Your task is to print each entry exactly as written.

(LISTED RECORDS begins)

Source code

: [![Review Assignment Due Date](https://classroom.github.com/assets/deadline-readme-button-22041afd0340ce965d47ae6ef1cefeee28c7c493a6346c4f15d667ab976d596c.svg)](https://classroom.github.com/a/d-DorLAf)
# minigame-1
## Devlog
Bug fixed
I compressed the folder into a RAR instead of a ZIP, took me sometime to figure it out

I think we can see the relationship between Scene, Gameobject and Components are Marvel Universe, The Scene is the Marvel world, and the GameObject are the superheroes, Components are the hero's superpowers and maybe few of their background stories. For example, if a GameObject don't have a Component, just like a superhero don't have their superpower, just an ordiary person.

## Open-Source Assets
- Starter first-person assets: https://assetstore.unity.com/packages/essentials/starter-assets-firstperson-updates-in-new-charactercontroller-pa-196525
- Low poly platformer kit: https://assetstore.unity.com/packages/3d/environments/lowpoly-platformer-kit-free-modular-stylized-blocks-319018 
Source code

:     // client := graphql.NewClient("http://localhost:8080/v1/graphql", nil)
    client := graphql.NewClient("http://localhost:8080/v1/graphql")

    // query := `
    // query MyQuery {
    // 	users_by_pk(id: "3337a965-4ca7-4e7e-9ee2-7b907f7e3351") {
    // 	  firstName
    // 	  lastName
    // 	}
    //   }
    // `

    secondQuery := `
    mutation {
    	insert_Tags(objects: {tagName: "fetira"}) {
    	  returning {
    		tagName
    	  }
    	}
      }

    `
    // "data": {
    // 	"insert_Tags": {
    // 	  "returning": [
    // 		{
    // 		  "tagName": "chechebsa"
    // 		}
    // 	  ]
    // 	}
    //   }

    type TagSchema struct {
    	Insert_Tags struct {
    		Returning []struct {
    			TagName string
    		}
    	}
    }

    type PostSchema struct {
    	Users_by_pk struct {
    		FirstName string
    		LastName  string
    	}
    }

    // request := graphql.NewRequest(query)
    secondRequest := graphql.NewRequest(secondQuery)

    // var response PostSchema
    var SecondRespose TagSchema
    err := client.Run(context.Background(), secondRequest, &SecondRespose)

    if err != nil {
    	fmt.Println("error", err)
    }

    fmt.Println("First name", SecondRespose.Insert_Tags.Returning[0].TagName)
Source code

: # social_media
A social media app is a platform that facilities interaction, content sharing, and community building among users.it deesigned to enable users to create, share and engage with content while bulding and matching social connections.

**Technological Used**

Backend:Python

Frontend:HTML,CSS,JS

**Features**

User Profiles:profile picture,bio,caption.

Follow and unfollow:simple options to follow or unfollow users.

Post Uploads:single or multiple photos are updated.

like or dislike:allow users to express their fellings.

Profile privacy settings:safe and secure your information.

(LISTED RECORDS ends)

▶ ANSWER FOR THIS EXERCISE:
Source code

: [![Review Assignment Due Date](https://classroom.github.com/assets/deadline-readme-button-22041afd0340ce965d47ae6ef1cefeee28c7c493a6346c4f15d667ab976d596c.svg)](https://classroom.github.com/a/d-DorLAf)
# minigame-1
## Devlog
Bug fixed
I compressed the folder into a RAR instead of a ZIP, took me sometime to figure it out

I think we can see the relationship between Scene, Gameobject and Components are Marvel Universe, The Scene is the Marvel world, and the GameObject are the superheroes, Components are the hero's superpowers and maybe few of their background stories. For example, if a GameObject don't have a Component, just like a superhero don't have their superpower, just an ordiary person.

## Open-Source Assets
- Starter first-person assets: https://assetstore.unity.com/packages/essentials/starter-assets-firstperson-updates-in-new-charactercontroller-pa-196525
- Low poly platformer kit: https://assetstore.unity.com/packages/3d/environments/lowpoly-platformer-kit-free-modular-stylized-blocks-319018 
Source code

:     // client := graphql.NewClient("http://localhost:8080/v1/graphql", nil)
    client := graphql.NewClient("http://localhost:8080/v1/graphql")

    // query := `
    // query MyQuery {
    // 	users_by_pk(id: "3337a965-4ca7-4e7e-9ee2-7b907f7e3351") {
    // 	  firstName
    // 	  lastName
    // 	}
    //   }
    // `

    secondQuery := `
    mutation {
    	insert_Tags(objects: {tagName: "fetira"}) {
    	  returning {
    		tagName
    	  }
    	}
      }

    `
    // "data": {
    // 	"insert_Tags": {
    // 	  "returning": [
    // 		{
    // 		  "tagName": "chechebsa"
    // 		}
    // 	  ]
    // 	}
    //   }

    type TagSchema struct {
    	Insert_Tags struct {
    		Returning []struct {
    			TagName string
    		}
    	}
    }

    type PostSchema struct {
    	Users_by_pk struct {
    		FirstName string
    		LastName  string
    	}
    }

    // request := graphql.NewRequest(query)
    secondRequest := graphql.NewRequest(secondQuery)

    // var response PostSchema
    var SecondRespose TagSchema
    err := client.Run(context.Background(), secondRequest, &SecondRespose)

    if err != nil {
    	fmt.Println("error", err)
    }

    fmt.Println("First name", SecondRespose.Insert_Tags.Returning[0].TagName)
Source code

: # social_media
A social media app is a platform that facilities interaction, content sharing, and community building among users.it deesigned to enable users to create, share and engage with content while bulding and matching social connections.

**Technological Used**

Backend:Python

Frontend:HTML,CSS,JS

**Features**

User Profiles:profile picture,bio,caption.

Follow and unfollow:simple options to follow or unfollow users.

Post Uploads:single or multiple photos are updated.

like or dislike:allow users to express their fellings.

Profile privacy settings:safe and secure your information.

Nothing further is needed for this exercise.